«Montante faceva sempre notare nei suoi discorsi che disponeva di tante amicizie e che, se avessi avuto bisogno, poteva intervenire lui». Lo ha dichiarato l’ex presidente della Regione siciliana, oggi ministro per la Protezione civile e per le Politiche del mare Nello Musumeci che ha deposto come testimone al processo sul sistema Montante a Caltanissetta. «Mi […]

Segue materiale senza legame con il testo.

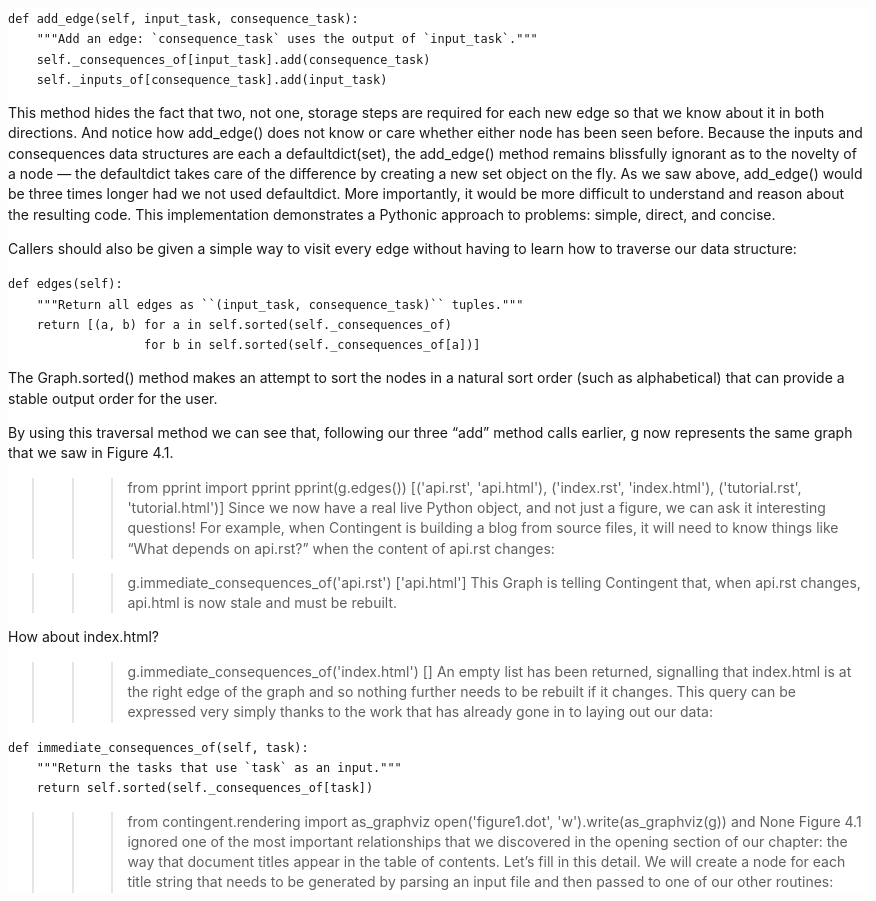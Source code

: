     def add_edge(self, input_task, consequence_task):
        """Add an edge: `consequence_task` uses the output of `input_task`."""
        self._consequences_of[input_task].add(consequence_task)
        self._inputs_of[consequence_task].add(input_task)
This method hides the fact that two, not one, storage steps are required for each new edge so that we know about it in both directions. And notice how add_edge() does not know or care whether either node has been seen before. Because the inputs and consequences data structures are each a defaultdict(set), the add_edge() method remains blissfully ignorant as to the novelty of a node — the defaultdict takes care of the difference by creating a new set object on the fly. As we saw above, add_edge() would be three times longer had we not used defaultdict. More importantly, it would be more difficult to understand and reason about the resulting code. This implementation demonstrates a Pythonic approach to problems: simple, direct, and concise.

Callers should also be given a simple way to visit every edge without having to learn how to traverse our data structure:

    def edges(self):
        """Return all edges as ``(input_task, consequence_task)`` tuples."""
        return [(a, b) for a in self.sorted(self._consequences_of)
                       for b in self.sorted(self._consequences_of[a])]
The Graph.sorted() method makes an attempt to sort the nodes in a natural sort order (such as alphabetical) that can provide a stable output order for the user.

By using this traversal method we can see that, following our three “add” method calls earlier, g now represents the same graph that we saw in Figure 4.1.

>>> from pprint import pprint
>>> pprint(g.edges())
[('api.rst', 'api.html'),
 ('index.rst', 'index.html'),
 ('tutorial.rst', 'tutorial.html')]
Since we now have a real live Python object, and not just a figure, we can ask it interesting questions! For example, when Contingent is building a blog from source files, it will need to know things like “What depends on api.rst?” when the content of api.rst changes:

>>> g.immediate_consequences_of('api.rst')
['api.html']
This Graph is telling Contingent that, when api.rst changes, api.html is now stale and must be rebuilt.

How about index.html?

>>> g.immediate_consequences_of('index.html')
[]
An empty list has been returned, signalling that index.html is at the right edge of the graph and so nothing further needs to be rebuilt if it changes. This query can be expressed very simply thanks to the work that has already gone in to laying out our data:

    def immediate_consequences_of(self, task):
        """Return the tasks that use `task` as an input."""
        return self.sorted(self._consequences_of[task])
 >>> from contingent.rendering import as_graphviz
 >>> open('figure1.dot', 'w').write(as_graphviz(g)) and None
Figure 4.1 ignored one of the most important relationships that we discovered in the opening section of our chapter: the way that document titles appear in the table of contents. Let’s fill in this detail. We will create a node for each title string that needs to be generated by parsing an input file and then passed to one of our other routines:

Processo Montante, Nello Musumeci fa l’elenco degli appartenenti al cerchio magico
«Montante faceva sempre notare nei suoi discorsi che disponeva di tante amicizie e che, se avessi avuto bisogno, poteva intervenire lui». Lo ha dichiarato l’ex presidente della Regione siciliana, oggi ministro per la Protezione civile e per le Politiche del mare Nello Musumeci che ha deposto come testimone al processo sul sistema Montante a Caltanissetta. «Mi disse – ha affermato Musumeci parlando dell’ex presidente di Sicindustria che è già stato condannato a otto anni di carcere con l’accusa di essere stato a capo di un’associazione a delinquere finalizzata alla corruzione e allo spionaggio – che il direttore di Panorama Giorgio Mulè era suo cugino e che se avevo bisogno di una sua intervista poteva intervenire lui. Io dissi – ha aggiunto il ministro – che avrei voluto che la stampa non avesse pregiudizi nei miei confronti. Dopo qualche tempo, ricevetti in effetti la chiamata di Mulè ma non rilasciai alcuna intervista».

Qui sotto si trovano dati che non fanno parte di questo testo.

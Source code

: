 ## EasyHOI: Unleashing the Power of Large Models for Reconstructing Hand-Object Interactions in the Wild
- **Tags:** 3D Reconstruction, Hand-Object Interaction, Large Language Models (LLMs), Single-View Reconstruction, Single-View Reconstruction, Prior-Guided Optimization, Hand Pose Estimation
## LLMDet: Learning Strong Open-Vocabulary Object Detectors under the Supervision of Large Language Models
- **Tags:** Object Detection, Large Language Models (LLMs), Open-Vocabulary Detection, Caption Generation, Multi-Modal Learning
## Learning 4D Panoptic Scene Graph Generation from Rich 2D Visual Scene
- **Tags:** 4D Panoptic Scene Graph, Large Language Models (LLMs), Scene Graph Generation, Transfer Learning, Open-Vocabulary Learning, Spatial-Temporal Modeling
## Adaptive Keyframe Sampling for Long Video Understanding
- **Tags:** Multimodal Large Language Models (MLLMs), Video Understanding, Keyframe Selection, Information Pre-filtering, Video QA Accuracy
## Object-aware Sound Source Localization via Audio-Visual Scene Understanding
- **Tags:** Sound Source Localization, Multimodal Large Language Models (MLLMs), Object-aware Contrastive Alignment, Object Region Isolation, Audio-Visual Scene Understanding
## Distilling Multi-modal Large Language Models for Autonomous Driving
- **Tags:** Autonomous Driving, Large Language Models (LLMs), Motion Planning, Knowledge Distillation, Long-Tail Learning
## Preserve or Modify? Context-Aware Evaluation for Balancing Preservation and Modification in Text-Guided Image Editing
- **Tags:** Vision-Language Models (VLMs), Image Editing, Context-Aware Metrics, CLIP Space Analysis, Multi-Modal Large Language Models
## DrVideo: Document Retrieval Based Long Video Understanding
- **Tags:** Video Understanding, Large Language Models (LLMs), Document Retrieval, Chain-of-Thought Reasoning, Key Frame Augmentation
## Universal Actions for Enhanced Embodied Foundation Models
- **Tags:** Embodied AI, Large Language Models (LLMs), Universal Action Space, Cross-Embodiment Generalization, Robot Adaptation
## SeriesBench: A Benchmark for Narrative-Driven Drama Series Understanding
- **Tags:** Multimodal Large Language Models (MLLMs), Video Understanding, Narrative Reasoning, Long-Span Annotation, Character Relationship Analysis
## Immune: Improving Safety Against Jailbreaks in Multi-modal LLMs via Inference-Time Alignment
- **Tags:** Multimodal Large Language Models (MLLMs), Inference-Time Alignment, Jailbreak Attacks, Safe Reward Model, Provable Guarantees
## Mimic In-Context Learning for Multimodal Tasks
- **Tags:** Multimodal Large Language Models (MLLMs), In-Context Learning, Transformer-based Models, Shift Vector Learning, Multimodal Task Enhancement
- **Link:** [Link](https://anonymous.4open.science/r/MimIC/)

«L’assessorato ai Rifiuti inevitabilmente godeva della influenza di Antonello Montante perché tra i suoi uomini c’era Catanzaro, che gestiva una delle discariche più importanti in Sicilia. Io – continua Musumeci – da presidente della commissione antimafia, l’ho sentito e interrogato più volte. Era un’influenza strutturalmente non politica», ha precisato il ministro durante l’udienza di oggi. «Il condizionamento del cerchio magico era evidente, era una sorta di loggia dove ognuno ha un ruolo e tutti si lavora per mantenere saldo il controllo del potere politico ed economico. Nel governo di Rosario Crocetta – aggiunge – il potere politico era curato da Giuseppe Lumia e Crocetta era una sorta di esecutore. E il potere economico era curato da Montante. Di questo cerchio magico faceva parte anche la dottoressa Patrizia Monterosso, segretaria generale della Regione. Per un certo periodo, anche il presidente o commissario di Riscossione Sicilia (l’agenzia che aveva il compito di riscuotere le tasse, ndr) cioè l’avvocato Antonio Fiumefreddo. Il cerchio magico era una struttura particolarmente elastica. Ne faceva parte anche Giusepp Antoci che, insieme a Montante, era uno degli apostoli dell’antimafia in Sicilia. Io sono intervenuto per rimuovere Antoci dalla carica di presidente dell’ente parco dei Nebrodi».
Nell’aula bunker del carcere Malaspina di Caltanissetta, Musumeci continua dicendo che «Montante si complimentò con me perché avevo deciso di difendere Crocetta nel suo ruolo istituzionale a proposito di un intervento del presidente del consiglio di allora Matteo Renzi che ritenni fuori le righe. Esaltava questo mio spirito istituzionale – aggiunge – che a lui appariva assolutamente inedito. Lui ci teneva a ringraziarmi e a dirmi che non aveva alcun pregiudizio nei miei confronti. Io apprezzai visto che arrivava da quello che io ritenevo un avversario. Mi disse che voleva incontrarmi per un caffè e spiegarmi tante cose di cui non ero a conoscenza», chiarisce Musumeci, rispondendo alle domande del pubblico ministero Davide Spina, a proposito del suo primo incontro con l’ex leader di Confindustria.
«A quel punto ci incontrammo – racconta Musumeci – e mi chiese dei miei figli. Gli raccontai di mio figlio che era morto giovanissimo per un infarto e dell’altro mio figlio che faceva l’attore ed era all’inizio della sua carriera artistica. Lui mi disse che, se volevo, poteva parlare con il direttore artistico del teatro Stabile di Catania. A chiusura del primo incontro – va avanti il ministro – mi disse cosa volevo che facesse per me. Montante fu uno degli artefici della mia sconfitta alle elezioni del 2012 per la presidenza della Regione. Nel senso che ha sostenuto la candidatura di Rosario Crocetta perché gay dichiarato, perché il suo impegno nell’antimafia appariva sincero, schietto, determinato e parlava di rivoluzione in una società nella quale il politico tradizionale aveva difficoltà ad attecchire».